Source data:
------------------------------------------------------------------------
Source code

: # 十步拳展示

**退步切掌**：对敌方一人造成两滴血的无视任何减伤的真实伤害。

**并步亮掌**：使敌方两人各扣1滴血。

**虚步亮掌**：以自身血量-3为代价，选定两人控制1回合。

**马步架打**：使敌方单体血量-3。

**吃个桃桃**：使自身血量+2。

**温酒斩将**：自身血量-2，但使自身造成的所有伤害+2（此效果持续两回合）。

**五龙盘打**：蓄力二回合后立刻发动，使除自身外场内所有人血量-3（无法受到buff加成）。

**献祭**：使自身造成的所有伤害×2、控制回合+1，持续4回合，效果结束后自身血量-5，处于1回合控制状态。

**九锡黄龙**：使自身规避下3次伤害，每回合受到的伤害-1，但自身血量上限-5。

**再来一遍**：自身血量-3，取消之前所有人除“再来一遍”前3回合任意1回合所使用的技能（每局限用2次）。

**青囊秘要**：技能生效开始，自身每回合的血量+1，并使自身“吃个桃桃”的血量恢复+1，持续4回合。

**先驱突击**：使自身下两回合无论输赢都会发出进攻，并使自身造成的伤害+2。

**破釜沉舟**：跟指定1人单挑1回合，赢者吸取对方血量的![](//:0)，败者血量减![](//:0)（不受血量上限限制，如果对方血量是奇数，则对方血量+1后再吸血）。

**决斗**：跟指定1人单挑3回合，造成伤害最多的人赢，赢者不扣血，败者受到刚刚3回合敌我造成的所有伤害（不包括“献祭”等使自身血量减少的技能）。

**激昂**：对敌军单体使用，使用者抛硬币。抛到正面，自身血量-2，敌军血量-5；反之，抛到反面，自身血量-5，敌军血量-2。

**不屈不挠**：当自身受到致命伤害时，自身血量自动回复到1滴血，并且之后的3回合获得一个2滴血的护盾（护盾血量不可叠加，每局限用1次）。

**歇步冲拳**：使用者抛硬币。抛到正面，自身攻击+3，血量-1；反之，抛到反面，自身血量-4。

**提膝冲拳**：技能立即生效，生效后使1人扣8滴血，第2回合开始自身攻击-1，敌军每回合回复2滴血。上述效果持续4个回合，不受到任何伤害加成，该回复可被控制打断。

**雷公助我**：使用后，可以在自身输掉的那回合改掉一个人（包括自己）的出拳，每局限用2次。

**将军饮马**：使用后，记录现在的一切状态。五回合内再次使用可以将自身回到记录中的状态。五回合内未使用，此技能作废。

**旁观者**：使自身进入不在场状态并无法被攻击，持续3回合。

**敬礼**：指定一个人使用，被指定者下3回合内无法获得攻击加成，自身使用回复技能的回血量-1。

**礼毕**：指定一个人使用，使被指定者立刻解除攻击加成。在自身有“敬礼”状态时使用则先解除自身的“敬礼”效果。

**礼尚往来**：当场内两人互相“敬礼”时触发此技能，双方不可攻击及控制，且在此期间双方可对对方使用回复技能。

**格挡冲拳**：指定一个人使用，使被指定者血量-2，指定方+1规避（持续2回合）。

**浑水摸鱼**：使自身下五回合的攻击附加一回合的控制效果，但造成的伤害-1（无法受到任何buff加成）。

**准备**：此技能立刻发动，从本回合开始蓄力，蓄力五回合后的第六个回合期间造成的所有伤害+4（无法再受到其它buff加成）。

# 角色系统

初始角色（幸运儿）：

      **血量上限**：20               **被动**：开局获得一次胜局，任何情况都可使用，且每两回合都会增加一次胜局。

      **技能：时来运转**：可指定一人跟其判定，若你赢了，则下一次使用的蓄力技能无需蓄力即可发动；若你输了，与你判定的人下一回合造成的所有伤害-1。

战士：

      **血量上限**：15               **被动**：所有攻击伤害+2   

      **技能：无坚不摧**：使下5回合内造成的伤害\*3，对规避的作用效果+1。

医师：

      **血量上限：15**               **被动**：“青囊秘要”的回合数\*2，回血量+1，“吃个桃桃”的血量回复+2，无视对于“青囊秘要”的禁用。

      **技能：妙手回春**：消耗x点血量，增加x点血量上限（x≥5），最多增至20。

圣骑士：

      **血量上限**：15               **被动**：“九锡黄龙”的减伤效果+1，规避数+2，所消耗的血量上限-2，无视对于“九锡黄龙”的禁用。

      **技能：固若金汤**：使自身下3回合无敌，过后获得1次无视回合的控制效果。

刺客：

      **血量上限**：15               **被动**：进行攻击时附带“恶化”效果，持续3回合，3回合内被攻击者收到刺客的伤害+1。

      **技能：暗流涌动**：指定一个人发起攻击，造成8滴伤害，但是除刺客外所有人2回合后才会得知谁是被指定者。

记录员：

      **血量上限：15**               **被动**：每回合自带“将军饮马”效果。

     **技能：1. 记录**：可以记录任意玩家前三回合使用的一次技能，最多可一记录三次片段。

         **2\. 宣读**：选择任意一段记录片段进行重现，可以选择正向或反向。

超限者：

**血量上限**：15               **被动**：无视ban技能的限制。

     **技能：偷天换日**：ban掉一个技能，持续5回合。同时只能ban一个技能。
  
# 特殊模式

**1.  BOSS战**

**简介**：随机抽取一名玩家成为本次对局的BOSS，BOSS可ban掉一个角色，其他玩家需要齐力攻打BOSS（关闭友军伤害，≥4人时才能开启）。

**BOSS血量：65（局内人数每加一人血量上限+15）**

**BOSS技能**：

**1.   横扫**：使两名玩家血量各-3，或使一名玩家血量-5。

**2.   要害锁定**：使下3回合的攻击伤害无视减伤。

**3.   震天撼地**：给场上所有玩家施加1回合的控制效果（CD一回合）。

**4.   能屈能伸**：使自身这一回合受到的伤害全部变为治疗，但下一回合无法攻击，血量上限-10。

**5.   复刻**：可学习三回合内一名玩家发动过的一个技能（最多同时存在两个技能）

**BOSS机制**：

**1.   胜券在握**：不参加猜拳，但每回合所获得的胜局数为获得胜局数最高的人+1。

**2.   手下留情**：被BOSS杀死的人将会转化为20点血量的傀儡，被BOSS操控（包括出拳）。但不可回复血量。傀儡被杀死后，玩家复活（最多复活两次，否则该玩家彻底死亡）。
------------------------------------------------------------------------
- Required work: Provide an exact transcription of every entry above.

- Output of the exercise:
Source code

: # 十步拳展示

**退步切掌**：对敌方一人造成两滴血的无视任何减伤的真实伤害。

**并步亮掌**：使敌方两人各扣1滴血。

**虚步亮掌**：以自身血量-3为代价，选定两人控制1回合。

**马步架打**：使敌方单体血量-3。

**吃个桃桃**：使自身血量+2。

**温酒斩将**：自身血量-2，但使自身造成的所有伤害+2（此效果持续两回合）。

**五龙盘打**：蓄力二回合后立刻发动，使除自身外场内所有人血量-3（无法受到buff加成）。

**献祭**：使自身造成的所有伤害×2、控制回合+1，持续4回合，效果结束后自身血量-5，处于1回合控制状态。

**九锡黄龙**：使自身规避下3次伤害，每回合受到的伤害-1，但自身血量上限-5。

**再来一遍**：自身血量-3，取消之前所有人除“再来一遍”前3回合任意1回合所使用的技能（每局限用2次）。

**青囊秘要**：技能生效开始，自身每回合的血量+1，并使自身“吃个桃桃”的血量恢复+1，持续4回合。

**先驱突击**：使自身下两回合无论输赢都会发出进攻，并使自身造成的伤害+2。

**破釜沉舟**：跟指定1人单挑1回合，赢者吸取对方血量的![](//:0)，败者血量减![](//:0)（不受血量上限限制，如果对方血量是奇数，则对方血量+1后再吸血）。

**决斗**：跟指定1人单挑3回合，造成伤害最多的人赢，赢者不扣血，败者受到刚刚3回合敌我造成的所有伤害（不包括“献祭”等使自身血量减少的技能）。

**激昂**：对敌军单体使用，使用者抛硬币。抛到正面，自身血量-2，敌军血量-5；反之，抛到反面，自身血量-5，敌军血量-2。

**不屈不挠**：当自身受到致命伤害时，自身血量自动回复到1滴血，并且之后的3回合获得一个2滴血的护盾（护盾血量不可叠加，每局限用1次）。

**歇步冲拳**：使用者抛硬币。抛到正面，自身攻击+3，血量-1；反之，抛到反面，自身血量-4。

**提膝冲拳**：技能立即生效，生效后使1人扣8滴血，第2回合开始自身攻击-1，敌军每回合回复2滴血。上述效果持续4个回合，不受到任何伤害加成，该回复可被控制打断。

**雷公助我**：使用后，可以在自身输掉的那回合改掉一个人（包括自己）的出拳，每局限用2次。

**将军饮马**：使用后，记录现在的一切状态。五回合内再次使用可以将自身回到记录中的状态。五回合内未使用，此技能作废。

**旁观者**：使自身进入不在场状态并无法被攻击，持续3回合。

**敬礼**：指定一个人使用，被指定者下3回合内无法获得攻击加成，自身使用回复技能的回血量-1。

**礼毕**：指定一个人使用，使被指定者立刻解除攻击加成。在自身有“敬礼”状态时使用则先解除自身的“敬礼”效果。

**礼尚往来**：当场内两人互相“敬礼”时触发此技能，双方不可攻击及控制，且在此期间双方可对对方使用回复技能。

**格挡冲拳**：指定一个人使用，使被指定者血量-2，指定方+1规避（持续2回合）。

**浑水摸鱼**：使自身下五回合的攻击附加一回合的控制效果，但造成的伤害-1（无法受到任何buff加成）。

**准备**：此技能立刻发动，从本回合开始蓄力，蓄力五回合后的第六个回合期间造成的所有伤害+4（无法再受到其它buff加成）。

# 角色系统

初始角色（幸运儿）：

      **血量上限**：20               **被动**：开局获得一次胜局，任何情况都可使用，且每两回合都会增加一次胜局。

      **技能：时来运转**：可指定一人跟其判定，若你赢了，则下一次使用的蓄力技能无需蓄力即可发动；若你输了，与你判定的人下一回合造成的所有伤害-1。

战士：

      **血量上限**：15               **被动**：所有攻击伤害+2   

      **技能：无坚不摧**：使下5回合内造成的伤害\*3，对规避的作用效果+1。

医师：

      **血量上限：15**               **被动**：“青囊秘要”的回合数\*2，回血量+1，“吃个桃桃”的血量回复+2，无视对于“青囊秘要”的禁用。

      **技能：妙手回春**：消耗x点血量，增加x点血量上限（x≥5），最多增至20。

圣骑士：

      **血量上限**：15               **被动**：“九锡黄龙”的减伤效果+1，规避数+2，所消耗的血量上限-2，无视对于“九锡黄龙”的禁用。

      **技能：固若金汤**：使自身下3回合无敌，过后获得1次无视回合的控制效果。

刺客：

      **血量上限**：15               **被动**：进行攻击时附带“恶化”效果，持续3回合，3回合内被攻击者收到刺客的伤害+1。

      **技能：暗流涌动**：指定一个人发起攻击，造成8滴伤害，但是除刺客外所有人2回合后才会得知谁是被指定者。

记录员：

      **血量上限：15**               **被动**：每回合自带“将军饮马”效果。

     **技能：1. 记录**：可以记录任意玩家前三回合使用的一次技能，最多可一记录三次片段。

         **2\. 宣读**：选择任意一段记录片段进行重现，可以选择正向或反向。

超限者：

**血量上限**：15               **被动**：无视ban技能的限制。

     **技能：偷天换日**：ban掉一个技能，持续5回合。同时只能ban一个技能。
  
# 特殊模式

**1.  BOSS战**

**简介**：随机抽取一名玩家成为本次对局的BOSS，BOSS可ban掉一个角色，其他玩家需要齐力攻打BOSS（关闭友军伤害，≥4人时才能开启）。

**BOSS血量：65（局内人数每加一人血量上限+15）**

**BOSS技能**：

**1.   横扫**：使两名玩家血量各-3，或使一名玩家血量-5。

**2.   要害锁定**：使下3回合的攻击伤害无视减伤。

**3.   震天撼地**：给场上所有玩家施加1回合的控制效果（CD一回合）。

**4.   能屈能伸**：使自身这一回合受到的伤害全部变为治疗，但下一回合无法攻击，血量上限-10。

**5.   复刻**：可学习三回合内一名玩家发动过的一个技能（最多同时存在两个技能）

**BOSS机制**：

**1.   胜券在握**：不参加猜拳，但每回合所获得的胜局数为获得胜局数最高的人+1。

**2.   手下留情**：被BOSS杀死的人将会转化为20点血量的傀儡，被BOSS操控（包括出拳）。但不可回复血量。傀儡被杀死后，玩家复活（最多复活两次，否则该玩家彻底死亡）。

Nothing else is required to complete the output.